What does it all mean?
DeChambeau would be the first to admit that he has never been the most popular man on Tour, but then, people generally don’t react well to change.
That’s not to say he doesn’t bring some of the criticism on himself.
Last year, his play reached painstakingly slow levels, while this season he has confronted a cameraman and, most recently, tried to get a ruling on ants near his ball.
But most of the ill-feeling towards DeChambeau comes about because he goes against the norm and threatens the established way of doing things.
His side-saddle putter and drawing compass were both ruled non-conforming by the USGA, and as a direct result of his monstrous distance, golfing legends Jack Nicklaus and Colin Montgomerie have called for tournament balls that don’t go so far.
You can see why, as an innovative bloke, it might feel like there is an agenda against his new and unorthodox methods.
But when it comes to the bulk, DeChambeau isn’t doing anything which gives him an unfair advantage. Any top player could bulk up if they really wanted to.
In fact, rumour has it that several PGA Tour pros have already started asking around about the DeChambeau regime.

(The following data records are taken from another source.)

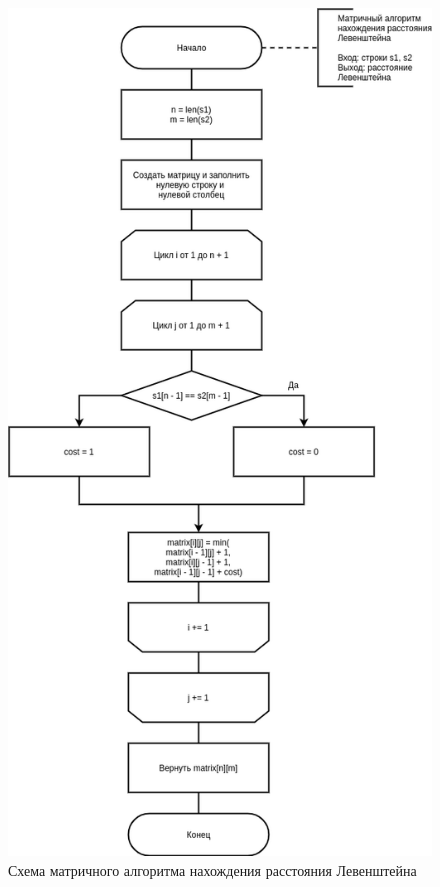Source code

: \begin{figure}[H]
	\begin{center}
		\includegraphics[scale=0.5]{img/matrix.png}
	\end{center}
	\captionsetup{justification=centering}
	\caption{Схема матричного алгоритма нахождения расстояния Левенштейна}
	\label{img:matrix}
\end{figure}

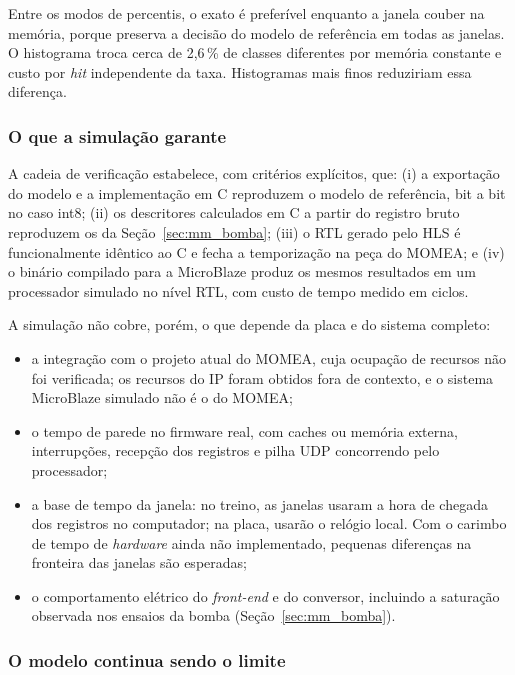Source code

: Entre os modos de percentis, o exato é preferível enquanto a janela couber na memória, porque preserva a decisão do modelo de referência em todas as janelas. O histograma troca cerca de 2,6\,\% de classes diferentes por memória constante e custo por \textit{hit} independente da taxa. Histogramas mais finos reduziriam essa diferença.

\subsubsection{O que a simulação garante}

A cadeia de verificação estabelece, com critérios explícitos, que: (i) a exportação do modelo e a implementação em C reproduzem o modelo de referência, bit a bit no caso int8; (ii) os descritores calculados em C a partir do registro bruto reproduzem os da Seção~\ref{sec:mm_bomba}; (iii) o RTL gerado pelo HLS é funcionalmente idêntico ao C e fecha a temporização na peça do MOMEA; e (iv) o binário compilado para a MicroBlaze produz os mesmos resultados em um processador simulado no nível RTL, com custo de tempo medido em ciclos.

A simulação não cobre, porém, o que depende da placa e do sistema completo:
\begin{itemize}
	\item a integração com o projeto atual do MOMEA, cuja ocupação de recursos não foi verificada; os recursos do IP foram obtidos fora de contexto, e o sistema MicroBlaze simulado não é o do MOMEA;
	\item o tempo de parede no firmware real, com caches ou memória externa, interrupções, recepção dos registros e pilha UDP concorrendo pelo processador;
	\item a base de tempo da janela: no treino, as janelas usaram a hora de chegada dos registros no computador; na placa, usarão o relógio local. Com o carimbo de tempo de \textit{hardware} ainda não implementado, pequenas diferenças na fronteira das janelas são esperadas;
	\item o comportamento elétrico do \textit{front-end} e do conversor, incluindo a saturação observada nos ensaios da bomba (Seção~\ref{sec:mm_bomba}).
\end{itemize}

\subsubsection{O modelo continua sendo o limite}

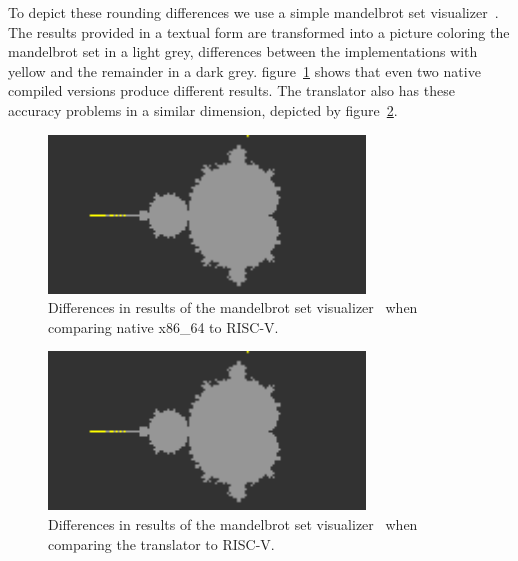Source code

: \documentclass[course=eragp]{aspdoc}
\begin{document}
\par

To depict these rounding differences we use a simple mandelbrot set
visualizer~\cite{mandelbrot_program}. The results provided in a textual form are transformed into a
picture coloring the mandelbrot set in a light grey, differences between the implementations with
yellow and the remainder in a dark grey. figure~\ref{fig:mandelbrot_diff_native_x86} shows that even
two native compiled versions produce different results. The translator also has these accuracy
problems in a similar dimension, depicted by figure~\ref{fig:mandelbrot_diff_translator}.

\par

\begin{figure}[ht]
    \centering
    \includegraphics[width=0.75\textwidth]{images/mandelbrot_differences/x86_diff.png}
    \caption{Differences in results of the mandelbrot set visualizer~\cite{mandelbrot_program} when
        comparing native x86\_64 to RISC-V.}
    \label{fig:mandelbrot_diff_native_x86}
\end{figure}

\begin{figure}[ht]
    \centering
    \includegraphics[width=0.75\textwidth]{images/mandelbrot_differences/translated_diff.png}
    \caption{Differences in results of the mandelbrot set visualizer~\cite{mandelbrot_program} when
        comparing the translator to RISC-V.}
    \label{fig:mandelbrot_diff_translator}
\end{figure}
\end{document}
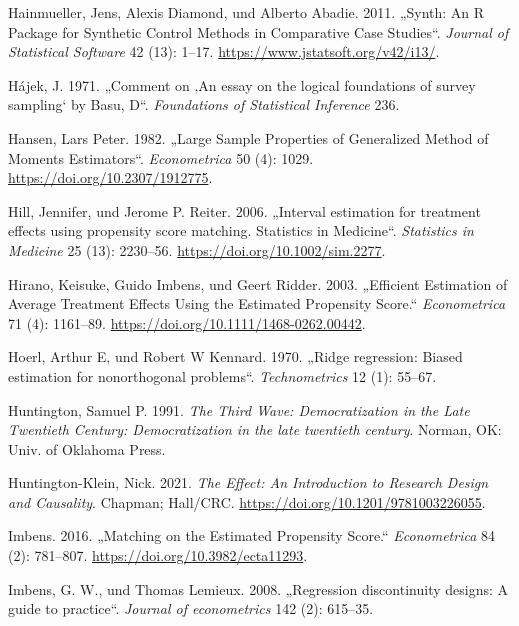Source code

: \documentclass[
  a4paper,
  DIV=11,
  oneside]{scrreprt}
\newlength{\cslhangindent}
\newenvironment{CSLReferences}[2] %
 {\begin{list}{}{%
  \setlength{\itemindent}{0pt}
  \setlength{\leftmargin}{0pt}
  \setlength{\parsep}{0pt}
  \ifodd #1
   \setlength{\leftmargin}{\cslhangindent}
   \setlength{\itemindent}{-1\cslhangindent}
  \fi
  \setlength{\itemsep}{#2\baselineskip}}}
 {\end{list}}
\begin{document}
\begin{CSLReferences}{1}{0}
Hainmueller, Jens, Alexis Diamond, und Alberto Abadie. 2011. {„Synth: An
R Package for Synthetic Control Methods in Comparative Case Studies``}.
\emph{Journal of Statistical Software} 42 (13): 1--17.
\url{https://www.jstatsoft.org/v42/i13/}.

Hájek, J. 1971. {„Comment on {‚An essay on the logical foundations of
survey sampling`} by Basu, D``}. \emph{Foundations of Statistical
Inference} 236.

Hansen, Lars Peter. 1982. {„Large Sample Properties of Generalized
Method of Moments Estimators``}. \emph{Econometrica} 50 (4): 1029.
\url{https://doi.org/10.2307/1912775}.

Hill, Jennifer, und Jerome P. Reiter. 2006. {„Interval estimation for
treatment effects using propensity score matching. Statistics in
Medicine``}. \emph{Statistics in Medicine} 25 (13): 2230--56.
\url{https://doi.org/10.1002/sim.2277}.

Hirano, Keisuke, Guido Imbens, und Geert Ridder. 2003. {„Efficient
Estimation of Average Treatment Effects Using the Estimated Propensity
Score.``} \emph{Econometrica} 71 (4): 1161--89.
\url{https://doi.org/10.1111/1468-0262.00442}.

Hoerl, Arthur E, und Robert W Kennard. 1970. {„{Ridge regression: Biased
estimation for nonorthogonal problems}``}. \emph{Technometrics} 12 (1):
55--67.

Huntington, Samuel P. 1991. \emph{The Third Wave: Democratization in the
Late Twentieth Century: Democratization in the late twentieth century}.
Norman, OK: Univ. of Oklahoma Press.

Huntington-Klein, Nick. 2021. \emph{The Effect: An Introduction to
Research Design and Causality}. Chapman; Hall/CRC.
\url{https://doi.org/10.1201/9781003226055}.

Imbens. 2016. {„Matching on the Estimated Propensity Score.``}
\emph{Econometrica} 84 (2): 781--807.
\url{https://doi.org/10.3982/ecta11293}.

Imbens, G. W., und Thomas Lemieux. 2008. {„Regression discontinuity
designs: A guide to practice``}. \emph{Journal of econometrics} 142 (2):
615--35.


\end{CSLReferences}
\end{document}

Tiger Woods reinvented golf in the late nineties/early 2000s by basically becoming the first player to hit the gym on a regular basis.
He turned it into a sport played by athletes. If DeChambeau carries on winning, could he be the one to turn golf into a sport played by bodybuilders? We’ll see.
But one thing’s for sure, DeChambeau will win more majors, and others will may have to follow or risk falling behind.